え、ふたつ足りない?3月はキタノユウレイクラゲで、9月はカラフトマスだ。ほかのと比べると地味に見えますよね。でも、これがまたすごい。

3月は流氷で埋め尽くされた海でシュノーケリング!うーぶるぶるっ。想像しただけで凍えそうだ。

 氷の下にひろがるエメラルドグリーンの世界は、私の心を遠い宇宙の旅に誘います。クシクラゲの仲間は、SF映画の宇宙船そっくりです。葉巻型宇宙船や惑星探査機がゆっくりと進みながら、ネオンのように側面を緑や紫に点滅発光させて、宇宙人と交信しています。洗面器ほどの大きさのキタノユウレイクラゲが、宇宙ステーションです。

海はもうひとつの宇宙 (たくさんのふしぎ傑作集)(第125号)』って、こういうことですか!?

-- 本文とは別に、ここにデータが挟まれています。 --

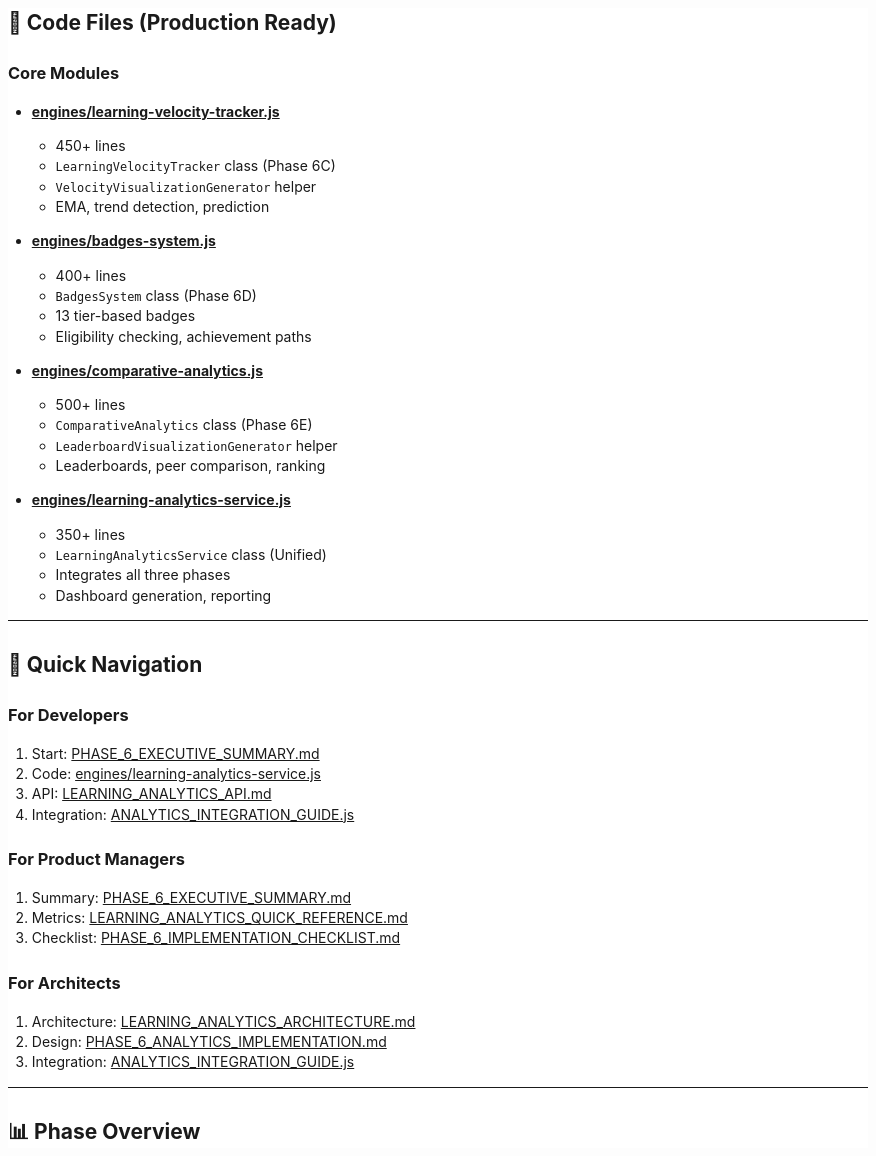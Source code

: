 
## 💾 Code Files (Production Ready)

### Core Modules
- **[engines/learning-velocity-tracker.js](engines/learning-velocity-tracker.js)**
  - 450+ lines
  - `LearningVelocityTracker` class (Phase 6C)
  - `VelocityVisualizationGenerator` helper
  - EMA, trend detection, prediction

- **[engines/badges-system.js](engines/badges-system.js)**
  - 400+ lines
  - `BadgesSystem` class (Phase 6D)
  - 13 tier-based badges
  - Eligibility checking, achievement paths

- **[engines/comparative-analytics.js](engines/comparative-analytics.js)**
  - 500+ lines
  - `ComparativeAnalytics` class (Phase 6E)
  - `LeaderboardVisualizationGenerator` helper
  - Leaderboards, peer comparison, ranking

- **[engines/learning-analytics-service.js](engines/learning-analytics-service.js)**
  - 350+ lines
  - `LearningAnalyticsService` class (Unified)
  - Integrates all three phases
  - Dashboard generation, reporting

---

## 🎯 Quick Navigation

### For Developers
1. Start: [PHASE_6_EXECUTIVE_SUMMARY.md](PHASE_6_EXECUTIVE_SUMMARY.md)
2. Code: [engines/learning-analytics-service.js](engines/learning-analytics-service.js)
3. API: [LEARNING_ANALYTICS_API.md](LEARNING_ANALYTICS_API.md)
4. Integration: [ANALYTICS_INTEGRATION_GUIDE.js](ANALYTICS_INTEGRATION_GUIDE.js)

### For Product Managers
1. Summary: [PHASE_6_EXECUTIVE_SUMMARY.md](PHASE_6_EXECUTIVE_SUMMARY.md)
2. Metrics: [LEARNING_ANALYTICS_QUICK_REFERENCE.md](LEARNING_ANALYTICS_QUICK_REFERENCE.md)
3. Checklist: [PHASE_6_IMPLEMENTATION_CHECKLIST.md](PHASE_6_IMPLEMENTATION_CHECKLIST.md)

### For Architects
1. Architecture: [LEARNING_ANALYTICS_ARCHITECTURE.md](LEARNING_ANALYTICS_ARCHITECTURE.md)
2. Design: [PHASE_6_ANALYTICS_IMPLEMENTATION.md](PHASE_6_ANALYTICS_IMPLEMENTATION.md)
3. Integration: [ANALYTICS_INTEGRATION_GUIDE.js](ANALYTICS_INTEGRATION_GUIDE.js)

---

## 📊 Phase Overview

9月、カラフトマスの形態変化もすごい。ふるさとの川に戻ってきたオスは、海にいる時のお魚感が吹っ飛び、別の生きものに変貌している。ゴツゴツと背中が盛り上がり、口元は鋭い歯を見せつけるようにひん曲がっている。繁殖をかけた壮絶な闘いに備え、武装するかのようだ。死してのちなお、さらなる形態変化が。知床の動物たちの、血となり肉となるのだ。5月にもどってくるサクラマスから、9月のカラフトマス、10〜12月のシロザケにいたるまで、サケの仲間たちは、人間含め遍く命を支える大切な存在となる。

 

この「わたしの動物カレンダー」を作ったのは、13年にわたり知床博物館で勤務した獣医師さん。絵をつけたのは、絵本作家である奥様だ。それぞれの月に4ページ(12月のみ3ページ)を充てた構成で、中表紙と合わせ全48ページ、特別バージョンになっている。

カレンダーらしく、各月始めの2ページを飾る絵は、メインの動物が前面にきてポーズを決めている。濃いめの色でくっきり描かれた動物たちは、見るものにパワーを与えてくれるようだ。

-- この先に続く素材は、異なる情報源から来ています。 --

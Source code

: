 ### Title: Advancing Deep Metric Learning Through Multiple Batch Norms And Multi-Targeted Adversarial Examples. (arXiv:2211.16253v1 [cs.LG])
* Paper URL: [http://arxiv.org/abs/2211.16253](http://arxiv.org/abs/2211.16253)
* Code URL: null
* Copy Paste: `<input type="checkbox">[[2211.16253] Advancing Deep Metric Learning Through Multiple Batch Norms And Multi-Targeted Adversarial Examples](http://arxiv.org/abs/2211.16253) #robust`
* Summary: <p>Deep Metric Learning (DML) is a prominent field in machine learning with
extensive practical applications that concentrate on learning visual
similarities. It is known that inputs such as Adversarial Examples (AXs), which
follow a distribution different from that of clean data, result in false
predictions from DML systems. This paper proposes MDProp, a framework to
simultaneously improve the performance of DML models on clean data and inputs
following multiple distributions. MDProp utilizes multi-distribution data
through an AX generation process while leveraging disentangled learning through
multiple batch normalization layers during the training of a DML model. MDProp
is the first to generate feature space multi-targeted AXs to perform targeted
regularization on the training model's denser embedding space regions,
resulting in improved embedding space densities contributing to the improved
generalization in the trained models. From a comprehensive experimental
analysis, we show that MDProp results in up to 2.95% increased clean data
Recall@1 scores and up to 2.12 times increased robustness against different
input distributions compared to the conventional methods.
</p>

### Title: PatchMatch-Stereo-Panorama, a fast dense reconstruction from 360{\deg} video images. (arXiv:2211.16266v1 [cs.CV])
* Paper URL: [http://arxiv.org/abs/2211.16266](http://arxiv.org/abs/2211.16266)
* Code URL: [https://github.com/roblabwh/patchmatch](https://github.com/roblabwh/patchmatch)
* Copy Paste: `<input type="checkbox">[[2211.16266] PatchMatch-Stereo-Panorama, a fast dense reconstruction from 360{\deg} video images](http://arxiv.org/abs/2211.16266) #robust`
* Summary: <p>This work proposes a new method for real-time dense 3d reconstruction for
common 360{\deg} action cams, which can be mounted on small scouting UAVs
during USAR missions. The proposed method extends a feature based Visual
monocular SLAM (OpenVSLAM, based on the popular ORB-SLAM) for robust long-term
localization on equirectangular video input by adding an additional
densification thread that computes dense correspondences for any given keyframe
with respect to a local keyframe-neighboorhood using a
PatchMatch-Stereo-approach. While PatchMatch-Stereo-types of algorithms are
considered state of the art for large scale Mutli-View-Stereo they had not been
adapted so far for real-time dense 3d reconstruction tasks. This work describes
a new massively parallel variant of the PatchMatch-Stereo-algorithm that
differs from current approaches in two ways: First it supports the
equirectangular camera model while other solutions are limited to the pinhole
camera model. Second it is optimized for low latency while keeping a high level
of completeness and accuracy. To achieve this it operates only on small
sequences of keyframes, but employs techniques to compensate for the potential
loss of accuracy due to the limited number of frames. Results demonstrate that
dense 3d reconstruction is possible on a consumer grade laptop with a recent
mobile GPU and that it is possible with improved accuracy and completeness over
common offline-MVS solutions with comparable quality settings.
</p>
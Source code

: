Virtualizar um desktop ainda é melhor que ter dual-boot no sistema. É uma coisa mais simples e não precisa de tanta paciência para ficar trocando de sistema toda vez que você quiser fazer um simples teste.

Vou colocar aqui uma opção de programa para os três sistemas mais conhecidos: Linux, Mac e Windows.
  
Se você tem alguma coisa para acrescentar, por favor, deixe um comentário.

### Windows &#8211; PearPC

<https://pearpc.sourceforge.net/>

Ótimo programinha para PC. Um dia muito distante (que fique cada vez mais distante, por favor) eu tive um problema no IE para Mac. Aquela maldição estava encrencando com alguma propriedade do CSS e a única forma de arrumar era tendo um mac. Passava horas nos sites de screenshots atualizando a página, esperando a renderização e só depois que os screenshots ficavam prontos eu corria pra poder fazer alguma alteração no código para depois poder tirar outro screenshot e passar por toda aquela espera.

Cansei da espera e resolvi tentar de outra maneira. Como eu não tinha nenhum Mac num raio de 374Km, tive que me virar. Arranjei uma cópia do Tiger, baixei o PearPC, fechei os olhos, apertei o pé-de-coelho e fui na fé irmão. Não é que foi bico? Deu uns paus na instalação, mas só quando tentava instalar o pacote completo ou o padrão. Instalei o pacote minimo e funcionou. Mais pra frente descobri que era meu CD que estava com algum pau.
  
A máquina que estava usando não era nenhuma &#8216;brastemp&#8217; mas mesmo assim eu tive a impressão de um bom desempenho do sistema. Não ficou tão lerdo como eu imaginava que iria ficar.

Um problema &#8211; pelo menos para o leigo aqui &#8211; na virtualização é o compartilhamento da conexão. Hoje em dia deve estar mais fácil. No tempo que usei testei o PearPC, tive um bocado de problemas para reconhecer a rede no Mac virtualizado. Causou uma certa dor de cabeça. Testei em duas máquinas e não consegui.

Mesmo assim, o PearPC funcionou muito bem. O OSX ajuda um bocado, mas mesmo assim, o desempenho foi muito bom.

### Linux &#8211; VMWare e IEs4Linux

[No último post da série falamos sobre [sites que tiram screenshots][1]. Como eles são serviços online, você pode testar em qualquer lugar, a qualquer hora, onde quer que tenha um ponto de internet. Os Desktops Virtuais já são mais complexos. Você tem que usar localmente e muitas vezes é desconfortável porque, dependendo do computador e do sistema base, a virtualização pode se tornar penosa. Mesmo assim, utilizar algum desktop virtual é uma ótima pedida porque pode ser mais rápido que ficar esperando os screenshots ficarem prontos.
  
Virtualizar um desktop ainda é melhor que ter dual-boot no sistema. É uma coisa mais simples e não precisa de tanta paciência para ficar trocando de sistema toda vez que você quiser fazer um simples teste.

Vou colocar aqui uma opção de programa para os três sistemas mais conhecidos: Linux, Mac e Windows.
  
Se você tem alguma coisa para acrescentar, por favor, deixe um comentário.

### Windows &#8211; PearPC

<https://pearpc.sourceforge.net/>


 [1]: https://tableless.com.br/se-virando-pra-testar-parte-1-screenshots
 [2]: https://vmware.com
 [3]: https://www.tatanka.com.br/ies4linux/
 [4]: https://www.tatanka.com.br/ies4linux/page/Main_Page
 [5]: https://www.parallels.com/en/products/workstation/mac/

1月、カレンダー最初を飾るエゾシカは、真っ直ぐにこちらを見つめている。力強さのなかに優しい光を宿しているようで愛らしい。2月、エゾモモンガの黒々した大きな瞳にやられれば、4月のワモンアザラシベビーのかわいさも反則級だ。6月のシマフクロウ、11月のオオワシ、9月のカラフトマスと、目力で圧倒する生きものたちがいれば、3月、ページ半分弱を占めて登場するキタノユウレイクラゲも、存在感では負けていない。7月のシャチ、12月のキタオットセイは、黒光りする艶やかな身体が美しい。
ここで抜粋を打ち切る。